Sunday, July 10, 2005
5x2 A movie by François Ozon ... still a thorn in my heart.
Interview magazine met Valéria Bruni-Tedeschi (Marion)
some extracts here...
5x2 is based around five moments in the life of a couple, Marion and Gilles, told backwards in time. What do these five moments mean to you?
They are the different stages of a love story. And at every stage, I feel that Francois was able to direct us to the heart of what mattered: the heart of what it means to meet someone, to get married, have children, separate. Stephane Freiss and I play concrete human beings who are also archetypes. He is Man. I am Woman.
The music was right, it was what I wanted to hear. I wanted to make the film in the same way Marion wanted happiness.
And the idea of having Italian songs to provide a kind of punctuation to the film? Is that a homage to your origins?
Not really, I cannot claim that. There's something romantic, something kitsch and ironic in those Italian songs. It injects some humor into the film, and provides a different way in. There is also a great deal of hope in those Italian songs, a longing for love and being loved. That desire for love, that naiveté were another reason for my accepting the part.
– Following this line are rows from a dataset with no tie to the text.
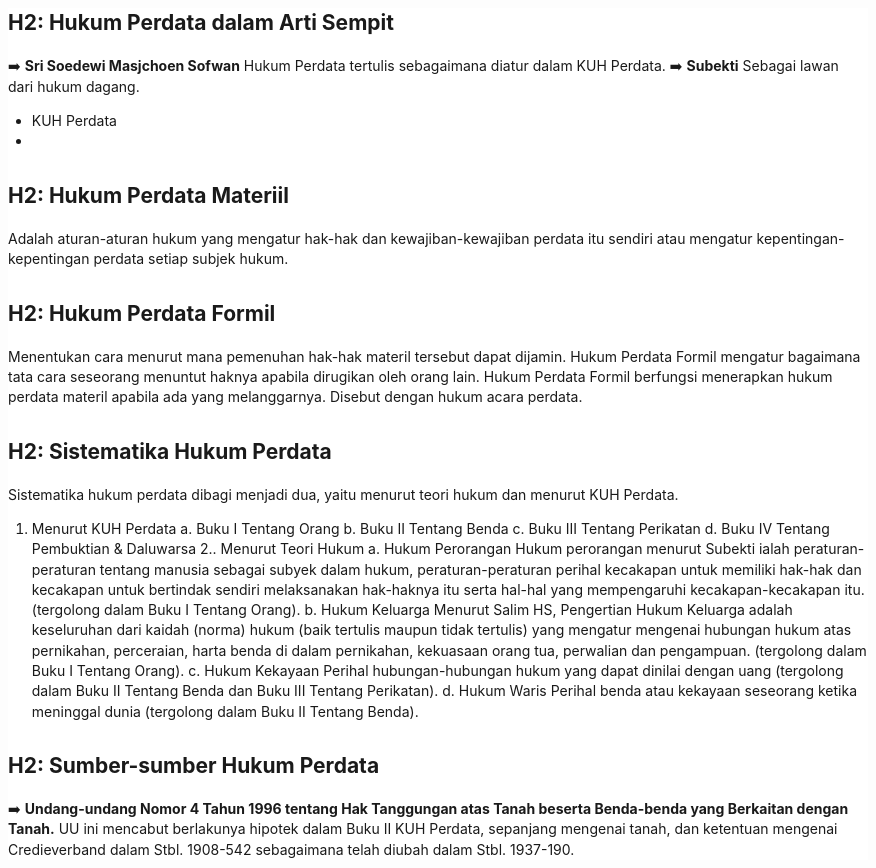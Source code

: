 
## H2: Hukum Perdata dalam Arti Sempit
➡️ **Sri Soedewi Masjchoen Sofwan**
Hukum Perdata tertulis sebagaimana diatur dalam KUH Perdata.
➡️ **Subekti**
Sebagai lawan dari hukum dagang.

- KUH Perdata
- 
## H2: Hukum Perdata Materiil
Adalah aturan-aturan hukum yang mengatur hak-hak dan kewajiban-kewajiban perdata itu sendiri atau mengatur kepentingan-kepentingan perdata setiap subjek hukum.

## H2: Hukum Perdata Formil
Menentukan cara menurut mana pemenuhan hak-hak materil tersebut dapat dijamin.
Hukum Perdata Formil mengatur bagaimana tata cara seseorang menuntut haknya apabila dirugikan oleh orang lain.
Hukum Perdata Formil berfungsi menerapkan hukum perdata materil apabila ada yang melanggarnya.
Disebut dengan hukum acara perdata.

## H2: Sistematika Hukum Perdata
Sistematika hukum perdata dibagi menjadi dua, yaitu menurut teori hukum dan menurut KUH Perdata.
1. Menurut KUH Perdata 
	a. Buku I Tentang Orang
	b. Buku II Tentang Benda
	c. Buku III Tentang Perikatan
	d. Buku IV Tentang Pembuktian & Daluwarsa
2.. Menurut Teori Hukum
	a. Hukum Perorangan
			Hukum perorangan menurut Subekti ialah peraturan-peraturan tentang manusia sebagai subyek dalam hukum, peraturan-peraturan perihal kecakapan untuk memiliki hak-hak dan kecakapan untuk bertindak sendiri melaksanakan hak-haknya itu serta hal-hal yang mempengaruhi kecakapan-kecakapan itu.
			(tergolong dalam Buku I Tentang Orang). 
	b. Hukum Keluarga
			Menurut Salim HS, Pengertian Hukum Keluarga adalah keseluruhan dari kaidah (norma) hukum (baik tertulis maupun tidak tertulis) yang mengatur mengenai hubungan hukum atas pernikahan, perceraian, harta benda di dalam pernikahan, kekuasaan orang tua, perwalian dan pengampuan.
			 (tergolong dalam Buku I Tentang Orang).
	c. Hukum Kekayaan 
			Perihal hubungan-hubungan hukum yang dapat dinilai dengan uang (tergolong dalam Buku II Tentang Benda dan Buku III Tentang Perikatan).
	d. Hukum Waris
		Perihal benda atau kekayaan seseorang ketika meninggal dunia
		(tergolong dalam Buku II Tentang Benda).
## H2: Sumber-sumber Hukum Perdata
➡️ **Undang-undang Nomor 4 Tahun 1996 tentang Hak Tanggungan atas Tanah beserta Benda-benda yang Berkaitan dengan Tanah.** 
UU ini mencabut berlakunya hipotek dalam Buku II KUH Perdata, sepanjang mengenai tanah, dan ketentuan mengenai Credieverband dalam Stbl. 1908-542 sebagaimana telah diubah dalam Stbl. 1937-190.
From the start, one feels Gilles and Marion married not opportunistically, nor out of boredom but because physically, they suited each other: they fell in love, like a proper couple, dreaming of a bright future. They are in no way cynical. Whatever the setbacks, the harshness of experience and all the negative examples, the film says that it's right to launch out into the Utopian folly of love, in the belief that it can work. This film is quite the opposite to films about love stories that go wrong. This one is about love stories that start out well
Is that why François Ozon cast you as the couple in 5 x 2?
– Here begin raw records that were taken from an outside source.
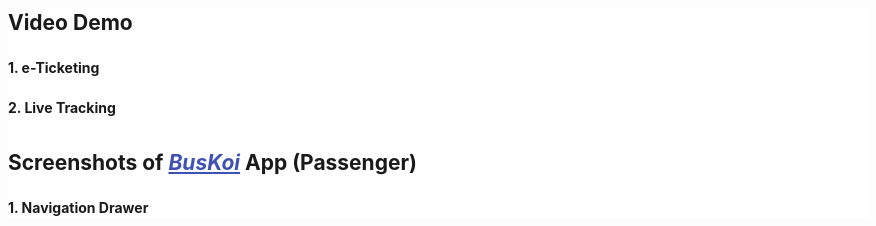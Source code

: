 
## Video Demo
#### 1. e-Ticketing
  <iframe width="660" height="400"
    src="http://www.youtube.com/embed/cw602-SHNvM">         img\buskoi\ss\user_app\driver_app
  </iframe>

#### 2. Live Tracking
  <iframe width="660" height="400"
    src="http://www.youtube.com/embed/OaSlBvAGUlM">         img\buskoi\ss\user_app\driver_app
  </iframe>



## **Screenshots of <u style="color:#4051B5;">_BusKoi_</u> App (Passenger)**

#### 1. Navigation Drawer
  <figure>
Yes, I think there was something very obvious in the screen tests we did with a scene taken from Ingmar Berman's "Scenes From Married Life". We were asked to play a man and a woman angry with each other, but still connected by a shared past and a long history of love. The couple is at war, in the process of separating, and yet you feel "Maybe they shouldn't separate." Which is true at the beginning of François' film too.
Gilles seems more fragile than Marion. Do you think that's true in most couples, is it something that relates to our times?
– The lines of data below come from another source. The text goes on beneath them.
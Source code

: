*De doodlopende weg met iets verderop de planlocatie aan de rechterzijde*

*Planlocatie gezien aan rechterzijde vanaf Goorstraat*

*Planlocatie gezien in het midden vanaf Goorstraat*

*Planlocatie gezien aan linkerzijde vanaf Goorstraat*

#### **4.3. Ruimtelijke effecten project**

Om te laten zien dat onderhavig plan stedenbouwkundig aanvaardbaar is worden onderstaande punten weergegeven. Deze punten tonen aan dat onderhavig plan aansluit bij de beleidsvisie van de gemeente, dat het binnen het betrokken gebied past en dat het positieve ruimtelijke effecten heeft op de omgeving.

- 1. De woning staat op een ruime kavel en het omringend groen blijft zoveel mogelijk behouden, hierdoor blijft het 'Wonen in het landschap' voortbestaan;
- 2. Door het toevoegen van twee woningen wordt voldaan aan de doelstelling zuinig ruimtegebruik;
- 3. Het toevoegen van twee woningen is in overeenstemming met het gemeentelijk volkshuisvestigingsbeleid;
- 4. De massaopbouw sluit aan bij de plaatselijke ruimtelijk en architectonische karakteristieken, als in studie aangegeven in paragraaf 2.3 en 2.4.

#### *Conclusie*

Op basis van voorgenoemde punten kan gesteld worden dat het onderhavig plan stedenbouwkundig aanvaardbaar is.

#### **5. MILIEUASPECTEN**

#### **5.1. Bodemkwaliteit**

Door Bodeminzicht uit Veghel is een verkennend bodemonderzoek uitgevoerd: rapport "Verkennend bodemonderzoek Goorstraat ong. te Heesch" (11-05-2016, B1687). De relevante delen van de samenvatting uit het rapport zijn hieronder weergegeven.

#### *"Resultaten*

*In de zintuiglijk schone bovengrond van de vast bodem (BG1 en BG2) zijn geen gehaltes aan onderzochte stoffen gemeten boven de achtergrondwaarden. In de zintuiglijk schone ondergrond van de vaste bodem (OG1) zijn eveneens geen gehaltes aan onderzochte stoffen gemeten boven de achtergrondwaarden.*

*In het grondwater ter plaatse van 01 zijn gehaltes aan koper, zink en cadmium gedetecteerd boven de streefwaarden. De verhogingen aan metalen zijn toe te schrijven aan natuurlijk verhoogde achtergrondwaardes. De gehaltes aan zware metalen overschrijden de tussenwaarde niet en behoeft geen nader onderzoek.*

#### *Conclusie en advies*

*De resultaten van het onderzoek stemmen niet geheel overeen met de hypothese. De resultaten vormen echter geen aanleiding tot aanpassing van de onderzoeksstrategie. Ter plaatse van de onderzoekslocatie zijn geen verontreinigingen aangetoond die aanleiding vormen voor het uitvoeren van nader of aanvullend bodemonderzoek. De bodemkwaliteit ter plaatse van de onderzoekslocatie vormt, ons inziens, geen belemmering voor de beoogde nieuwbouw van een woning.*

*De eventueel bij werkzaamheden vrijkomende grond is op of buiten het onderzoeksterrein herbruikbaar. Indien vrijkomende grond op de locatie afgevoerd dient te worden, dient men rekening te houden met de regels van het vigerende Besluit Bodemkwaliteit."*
I can't answer that. I don't know how to make generalizations and I understand nothing about how couples function. In my personal experience, perhaps men are more cowardly than women, more cowardly and less able to take the initiative, to take the bull by the horns, confront things, to speak and be there when things turn difficult. It's true that men have a horrible habit of running away. At the same time, I feel slightly artificial saying that. I feel like I'm saying what one's meant to say, but at the same time I'm not so sure. And I certainly didn't set about my work in that perspective. I didn't set out with theoretical considerations about love, I set out to serve the story. With one basic premise, which is that Marion wants to be happy. That was my starting-point.